Split data by row in R in quantiles

Question

I have a data.frame called fd with 406 rows and 48 columns. For each row in fd I want to compute ntiles (sixtiles). I do this the following way:

quant <- apply(fd, 1,  function(x) quantile(t(x), probs = c(1/6, 2/6, 0.5, 4/6, 5/6), na.rm = TRUE ))

What I now want to do, is split my original data into 6 new dataframes, i.e. fd1 to fd6, where in fd1 I have all the observations of the first sixtile, in fd2 I have all the observations of the second sixtile and so on. Again, I want to do this rowwise. Meaning, I want my algorithm/function to look at each row of fd and do the following:

Take all the observations of the first sixtile, in the first row of fd, and store them into the first row of fd1, then take the first sixtile of the second row of fd and store them in the second row of fd1.

Important to note: I do not have observations for each row and column, so in some I have missing data (NA)

Could anybody give hints on how I can achieve this? Thanks in advance.

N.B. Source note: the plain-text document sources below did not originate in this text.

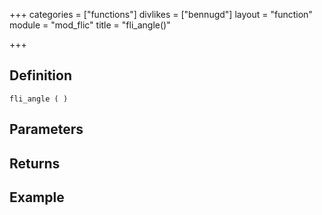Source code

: +++
categories = ["functions"]
divlikes = ["bennugd"]
layout = "function"
module = "mod_flic"
title = "fli_angle()"

+++

## Definition

    fli_angle ( )

## Parameters

## Returns

## Example
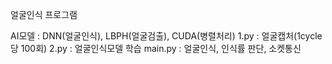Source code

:얼굴인식 프로그램

AI모델 : DNN(얼굴인식),  LBPH(얼굴검출), CUDA(병렬처리)
1.py : 얼굴캡처(1cycle 당 100회)
2.py : 얼굴인식모델 학습
main.py : 얼굴인식, 인식률 판단, 소켓통신

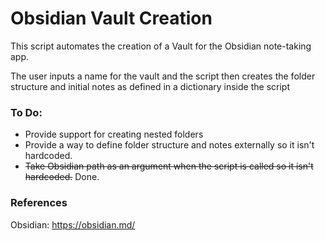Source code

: # Obsidian Vault Creation
This script automates the creation of a Vault for the Obsidian note-taking app.

The user inputs a name for the vault and the script then creates the folder structure and initial notes as defined in a dictionary inside the script

### To Do:
* Provide support for creating nested folders
* Provide a way to define folder structure and notes externally so it isn't hardcoded.
* ~~Take Obsidian path as an argument when the script is called so it isn't hardcoded.~~ Done.

### References
Obsidian:
https://obsidian.md/
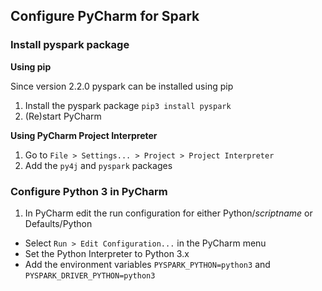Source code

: ## Configure PyCharm for Spark


### Install pyspark package
**Using pip**

Since version 2.2.0 pyspark can be installed using pip

1. Install the pyspark package `pip3 install pyspark`
2. (Re)start PyCharm


**Using PyCharm Project Interpreter**

1. Go to `File > Settings... > Project > Project Interpreter`
2. Add the `py4j` and `pyspark` packages


### Configure Python 3 in PyCharm 

1. In PyCharm edit the run configuration for either Python/_scriptname_ or Defaults/Python
- Select `Run > Edit Configuration...` in the PyCharm menu
- Set the Python Interpreter to Python 3.x
- Add the environment variables `PYSPARK_PYTHON=python3` and `PYSPARK_DRIVER_PYTHON=python3`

I think this depends a bit on how you want your quantile bins to work and how you handle ties. As a workaround to using `quantile`, consider using `sort` and `cut` to get 8 observations in each sixtile. — Michael Roswell, Nov 12 '19 at 21:31
I do have missing data (NA), so simply cutting the data unfortunately doesn't work, because I do not have 48 observations in each row. What to you mean by "How I want to handly my ties?" — Friederike, Nov 12 '19 at 21:38
It seems to me that your `probs` are inaccurate. Shouldn't it be `probs = c(1/6, 2/6, 3/6, 4/6, 5/6)` instead? With `2/3` you are repeating `4/6` twice! — Vitali Avagyan, Nov 12 '19 at 22:56
What would you want your output to look like for a row that was e.g. `c(rep(1,9), rep(4,23), rep(12, 16))`? — Michael Roswell, Nov 13 '19 at 03:07

score 1 · Answer 1 · answered Nov 12 '19 at 22:46

Old school solution using matrix, list and nested loops.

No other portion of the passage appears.